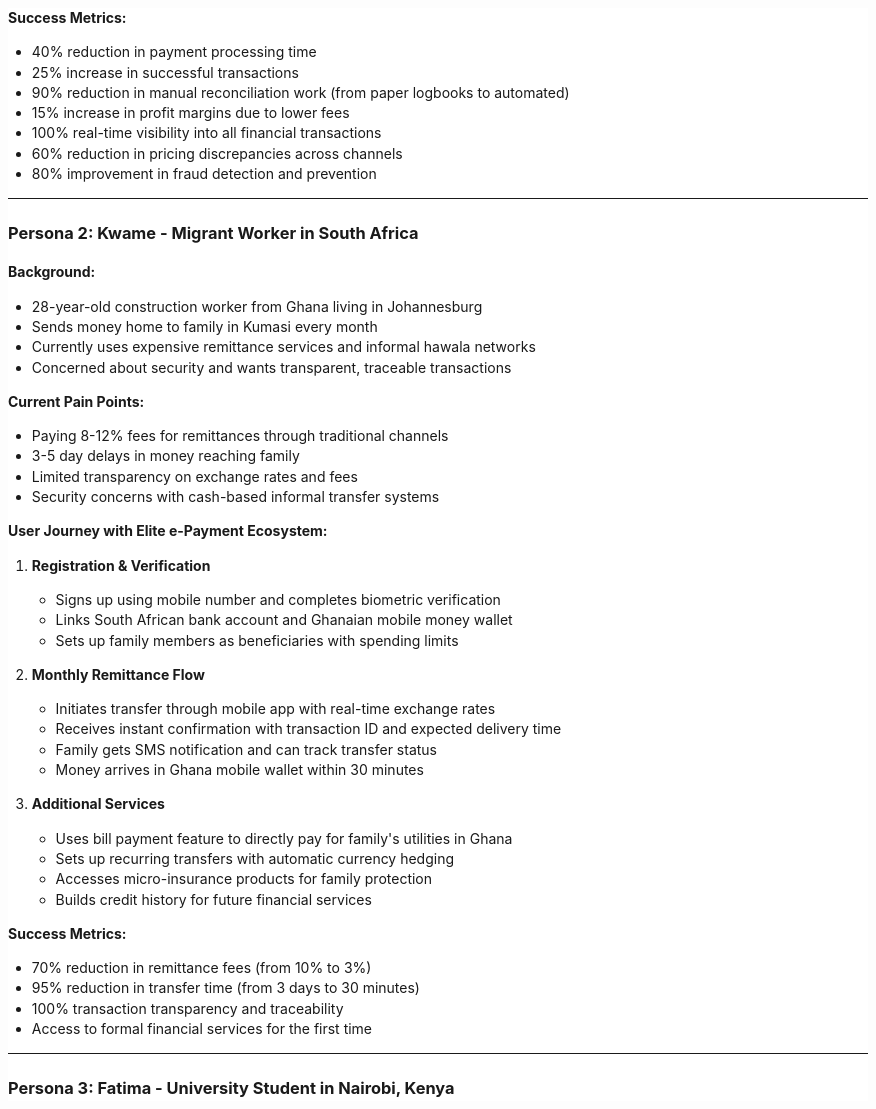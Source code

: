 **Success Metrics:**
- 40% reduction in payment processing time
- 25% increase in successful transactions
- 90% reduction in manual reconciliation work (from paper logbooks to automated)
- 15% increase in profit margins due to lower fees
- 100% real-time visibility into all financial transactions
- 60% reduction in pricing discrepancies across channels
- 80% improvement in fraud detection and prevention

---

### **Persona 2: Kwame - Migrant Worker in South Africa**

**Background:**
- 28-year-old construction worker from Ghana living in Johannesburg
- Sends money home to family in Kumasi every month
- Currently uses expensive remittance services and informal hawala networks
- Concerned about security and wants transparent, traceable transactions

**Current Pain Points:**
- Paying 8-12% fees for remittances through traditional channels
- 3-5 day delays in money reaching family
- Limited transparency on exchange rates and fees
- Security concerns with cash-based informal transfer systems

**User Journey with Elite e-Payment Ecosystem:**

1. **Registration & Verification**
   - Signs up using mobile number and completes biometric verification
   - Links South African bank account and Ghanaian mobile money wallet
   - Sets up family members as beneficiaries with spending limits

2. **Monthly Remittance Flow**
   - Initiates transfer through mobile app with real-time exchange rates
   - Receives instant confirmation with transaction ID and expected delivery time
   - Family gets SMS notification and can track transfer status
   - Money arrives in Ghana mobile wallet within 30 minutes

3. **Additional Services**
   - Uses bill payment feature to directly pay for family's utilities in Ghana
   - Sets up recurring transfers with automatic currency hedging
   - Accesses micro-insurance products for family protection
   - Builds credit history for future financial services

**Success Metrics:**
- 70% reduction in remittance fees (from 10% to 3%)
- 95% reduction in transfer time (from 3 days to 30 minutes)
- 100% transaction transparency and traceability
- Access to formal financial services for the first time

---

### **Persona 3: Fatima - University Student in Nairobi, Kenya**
────────────────
▶ **What you are asked to do**
Please restate the material above line by line, exactly, beginning at its first line and ending with the line that contains "- 95% reduction", without any pictures.

▶ **Answer to the exercise**
Source code

: **Success Metrics:**
- 40% reduction in payment processing time
- 25% increase in successful transactions
- 90% reduction in manual reconciliation work (from paper logbooks to automated)
- 15% increase in profit margins due to lower fees
- 100% real-time visibility into all financial transactions
- 60% reduction in pricing discrepancies across channels
- 80% improvement in fraud detection and prevention

---

### **Persona 2: Kwame - Migrant Worker in South Africa**

**Background:**
- 28-year-old construction worker from Ghana living in Johannesburg
- Sends money home to family in Kumasi every month
- Currently uses expensive remittance services and informal hawala networks
- Concerned about security and wants transparent, traceable transactions

**Current Pain Points:**
- Paying 8-12% fees for remittances through traditional channels
- 3-5 day delays in money reaching family
- Limited transparency on exchange rates and fees
- Security concerns with cash-based informal transfer systems

**User Journey with Elite e-Payment Ecosystem:**

1. **Registration & Verification**
   - Signs up using mobile number and completes biometric verification
   - Links South African bank account and Ghanaian mobile money wallet
   - Sets up family members as beneficiaries with spending limits

2. **Monthly Remittance Flow**
   - Initiates transfer through mobile app with real-time exchange rates
   - Receives instant confirmation with transaction ID and expected delivery time
   - Family gets SMS notification and can track transfer status
   - Money arrives in Ghana mobile wallet within 30 minutes

3. **Additional Services**
   - Uses bill payment feature to directly pay for family's utilities in Ghana
   - Sets up recurring transfers with automatic currency hedging
   - Accesses micro-insurance products for family protection
   - Builds credit history for future financial services

**Success Metrics:**
- 70% reduction in remittance fees (from 10% to 3%)
- 95% reduction in transfer time (from 3 days to 30 minutes)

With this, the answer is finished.